**Task description**
The answer must consist solely of the lines from the start of the records through the line containing "可以看到，如不考虑$\eps", restated word for word, with no pictures.

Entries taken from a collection
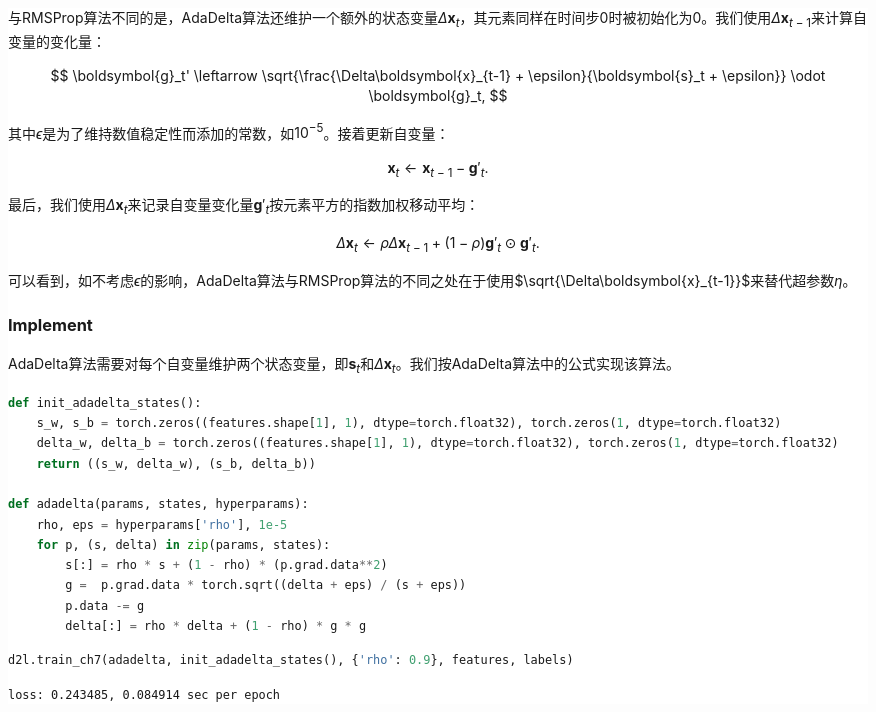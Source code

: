 
与RMSProp算法不同的是，AdaDelta算法还维护一个额外的状态变量$\Delta\boldsymbol{x}_t$，其元素同样在时间步0时被初始化为0。我们使用$\Delta\boldsymbol{x}_{t-1}$来计算自变量的变化量：


$$
 \boldsymbol{g}_t' \leftarrow \sqrt{\frac{\Delta\boldsymbol{x}_{t-1} + \epsilon}{\boldsymbol{s}_t + \epsilon}}   \odot \boldsymbol{g}_t, 
$$


其中$\epsilon$是为了维持数值稳定性而添加的常数，如$10^{-5}$。接着更新自变量：


$$
\boldsymbol{x}_t \leftarrow \boldsymbol{x}_{t-1} - \boldsymbol{g}'_t. 
$$


最后，我们使用$\Delta\boldsymbol{x}_t$来记录自变量变化量$\boldsymbol{g}'_t$按元素平方的指数加权移动平均：


$$
\Delta\boldsymbol{x}_t \leftarrow \rho \Delta\boldsymbol{x}_{t-1} + (1 - \rho) \boldsymbol{g}'_t \odot \boldsymbol{g}'_t. 
$$


可以看到，如不考虑$\epsilon$的影响，AdaDelta算法与RMSProp算法的不同之处在于使用$\sqrt{\Delta\boldsymbol{x}_{t-1}}$来替代超参数$\eta$。


### Implement

AdaDelta算法需要对每个自变量维护两个状态变量，即$\boldsymbol{s}_t$和$\Delta\boldsymbol{x}_t$。我们按AdaDelta算法中的公式实现该算法。


```python
def init_adadelta_states():
    s_w, s_b = torch.zeros((features.shape[1], 1), dtype=torch.float32), torch.zeros(1, dtype=torch.float32)
    delta_w, delta_b = torch.zeros((features.shape[1], 1), dtype=torch.float32), torch.zeros(1, dtype=torch.float32)
    return ((s_w, delta_w), (s_b, delta_b))

def adadelta(params, states, hyperparams):
    rho, eps = hyperparams['rho'], 1e-5
    for p, (s, delta) in zip(params, states):
        s[:] = rho * s + (1 - rho) * (p.grad.data**2)
        g =  p.grad.data * torch.sqrt((delta + eps) / (s + eps))
        p.data -= g
        delta[:] = rho * delta + (1 - rho) * g * g
```


```python
d2l.train_ch7(adadelta, init_adadelta_states(), {'rho': 0.9}, features, labels)
```

    loss: 0.243485, 0.084914 sec per epoch

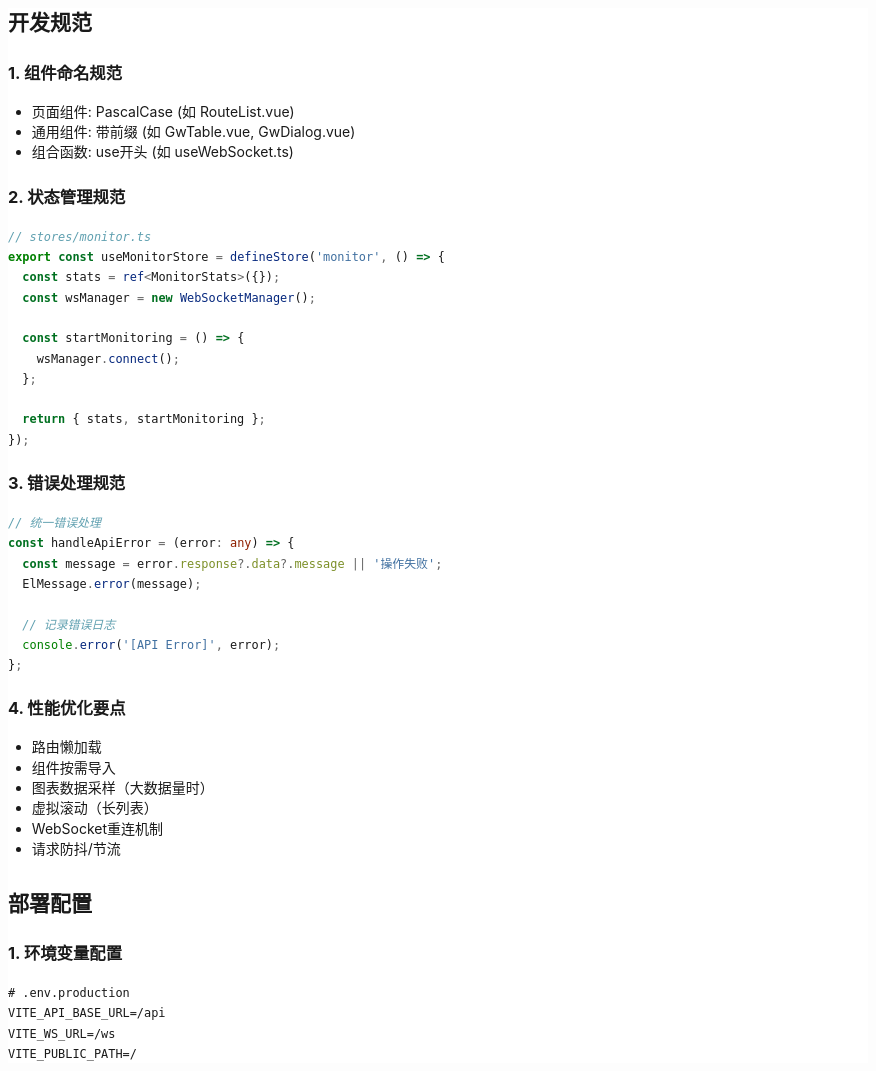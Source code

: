 ## 开发规范

### 1. 组件命名规范
- 页面组件: PascalCase (如 RouteList.vue)
- 通用组件: 带前缀 (如 GwTable.vue, GwDialog.vue)
- 组合函数: use开头 (如 useWebSocket.ts)

### 2. 状态管理规范
```typescript
// stores/monitor.ts
export const useMonitorStore = defineStore('monitor', () => {
  const stats = ref<MonitorStats>({});
  const wsManager = new WebSocketManager();
  
  const startMonitoring = () => {
    wsManager.connect();
  };
  
  return { stats, startMonitoring };
});
```

### 3. 错误处理规范
```typescript
// 统一错误处理
const handleApiError = (error: any) => {
  const message = error.response?.data?.message || '操作失败';
  ElMessage.error(message);
  
  // 记录错误日志
  console.error('[API Error]', error);
};
```

### 4. 性能优化要点
- 路由懒加载
- 组件按需导入
- 图表数据采样（大数据量时）
- 虚拟滚动（长列表）
- WebSocket重连机制
- 请求防抖/节流

## 部署配置

### 1. 环境变量配置
```env
# .env.production
VITE_API_BASE_URL=/api
VITE_WS_URL=/ws
VITE_PUBLIC_PATH=/
```
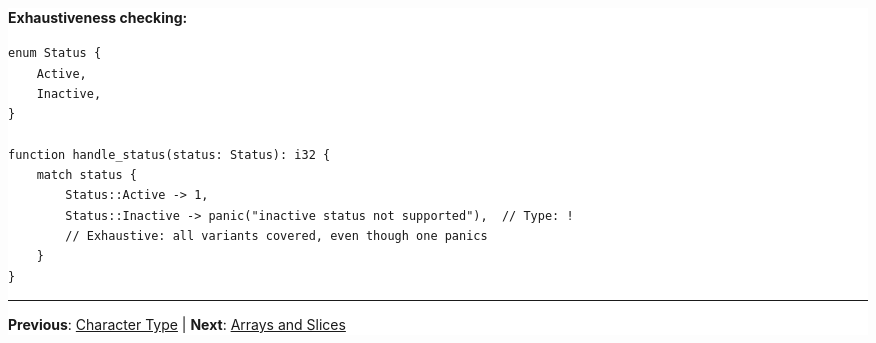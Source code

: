 **Exhaustiveness checking:**

```cantrip
enum Status {
    Active,
    Inactive,
}

function handle_status(status: Status): i32 {
    match status {
        Status::Active -> 1,
        Status::Inactive -> panic("inactive status not supported"),  // Type: !
        // Exhaustive: all variants covered, even though one panics
    }
}
```

---

**Previous**: [Character Type](01d_Character.md) | **Next**: [Arrays and Slices](../02_ArraysAndSlices.md)
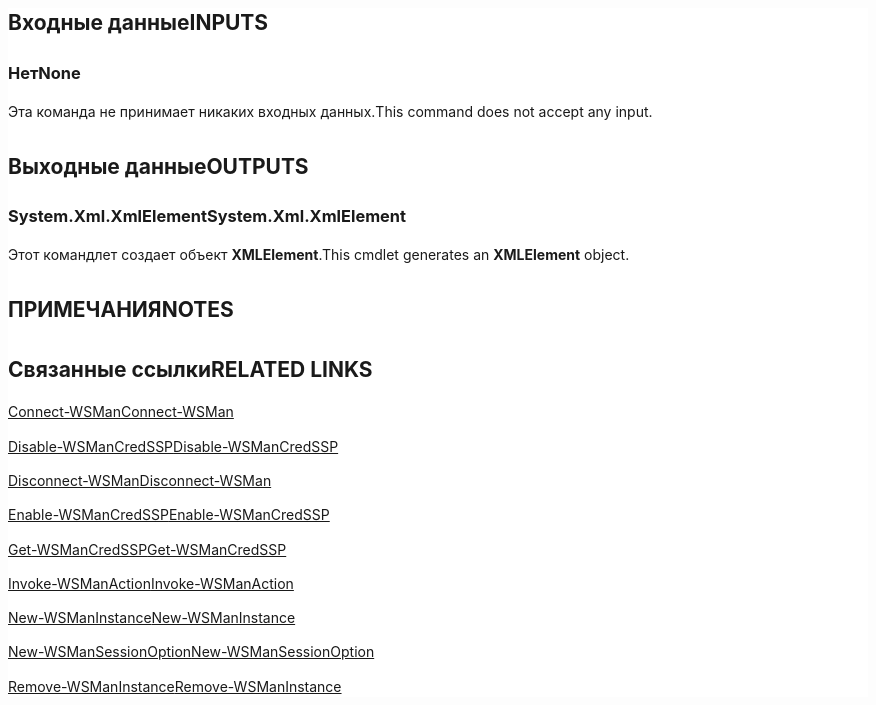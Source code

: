 ## <span data-ttu-id="6ab39-266">Входные данные</span><span class="sxs-lookup"><span data-stu-id="6ab39-266">INPUTS</span></span>

### <span data-ttu-id="6ab39-267">Нет</span><span class="sxs-lookup"><span data-stu-id="6ab39-267">None</span></span>
<span data-ttu-id="6ab39-268">Эта команда не принимает никаких входных данных.</span><span class="sxs-lookup"><span data-stu-id="6ab39-268">This command does not accept any input.</span></span>

## <span data-ttu-id="6ab39-269">Выходные данные</span><span class="sxs-lookup"><span data-stu-id="6ab39-269">OUTPUTS</span></span>

### <span data-ttu-id="6ab39-270">System.Xml.XmlElement</span><span class="sxs-lookup"><span data-stu-id="6ab39-270">System.Xml.XmlElement</span></span>
<span data-ttu-id="6ab39-271">Этот командлет создает объект **XMLElement**.</span><span class="sxs-lookup"><span data-stu-id="6ab39-271">This cmdlet generates an **XMLElement** object.</span></span>

## <span data-ttu-id="6ab39-272">ПРИМЕЧАНИЯ</span><span class="sxs-lookup"><span data-stu-id="6ab39-272">NOTES</span></span>

## <span data-ttu-id="6ab39-273">Связанные ссылки</span><span class="sxs-lookup"><span data-stu-id="6ab39-273">RELATED LINKS</span></span>

[<span data-ttu-id="6ab39-274">Connect-WSMan</span><span class="sxs-lookup"><span data-stu-id="6ab39-274">Connect-WSMan</span></span>](Connect-WSMan.md)

[<span data-ttu-id="6ab39-275">Disable-WSManCredSSP</span><span class="sxs-lookup"><span data-stu-id="6ab39-275">Disable-WSManCredSSP</span></span>](Disable-WSManCredSSP.md)

[<span data-ttu-id="6ab39-276">Disconnect-WSMan</span><span class="sxs-lookup"><span data-stu-id="6ab39-276">Disconnect-WSMan</span></span>](Disconnect-WSMan.md)

[<span data-ttu-id="6ab39-277">Enable-WSManCredSSP</span><span class="sxs-lookup"><span data-stu-id="6ab39-277">Enable-WSManCredSSP</span></span>](Enable-WSManCredSSP.md)

[<span data-ttu-id="6ab39-278">Get-WSManCredSSP</span><span class="sxs-lookup"><span data-stu-id="6ab39-278">Get-WSManCredSSP</span></span>](Get-WSManCredSSP.md)

[<span data-ttu-id="6ab39-279">Invoke-WSManAction</span><span class="sxs-lookup"><span data-stu-id="6ab39-279">Invoke-WSManAction</span></span>](Invoke-WSManAction.md)

[<span data-ttu-id="6ab39-280">New-WSManInstance</span><span class="sxs-lookup"><span data-stu-id="6ab39-280">New-WSManInstance</span></span>](New-WSManInstance.md)

[<span data-ttu-id="6ab39-281">New-WSManSessionOption</span><span class="sxs-lookup"><span data-stu-id="6ab39-281">New-WSManSessionOption</span></span>](New-WSManSessionOption.md)

[<span data-ttu-id="6ab39-282">Remove-WSManInstance</span><span class="sxs-lookup"><span data-stu-id="6ab39-282">Remove-WSManInstance</span></span>](Remove-WSManInstance.md)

**Exercise result**
Source code

: 
与RMSProp算法不同的是，AdaDelta算法还维护一个额外的状态变量$\Delta\boldsymbol{x}_t$，其元素同样在时间步0时被初始化为0。我们使用$\Delta\boldsymbol{x}_{t-1}$来计算自变量的变化量：


$$
 \boldsymbol{g}_t' \leftarrow \sqrt{\frac{\Delta\boldsymbol{x}_{t-1} + \epsilon}{\boldsymbol{s}_t + \epsilon}}   \odot \boldsymbol{g}_t, 
$$


其中$\epsilon$是为了维持数值稳定性而添加的常数，如$10^{-5}$。接着更新自变量：


$$
\boldsymbol{x}_t \leftarrow \boldsymbol{x}_{t-1} - \boldsymbol{g}'_t. 
$$


最后，我们使用$\Delta\boldsymbol{x}_t$来记录自变量变化量$\boldsymbol{g}'_t$按元素平方的指数加权移动平均：


$$
\Delta\boldsymbol{x}_t \leftarrow \rho \Delta\boldsymbol{x}_{t-1} + (1 - \rho) \boldsymbol{g}'_t \odot \boldsymbol{g}'_t. 
$$


可以看到，如不考虑$\epsilon$的影响，AdaDelta算法与RMSProp算法的不同之处在于使用$\sqrt{\Delta\boldsymbol{x}_{t-1}}$来替代超参数$\eta$。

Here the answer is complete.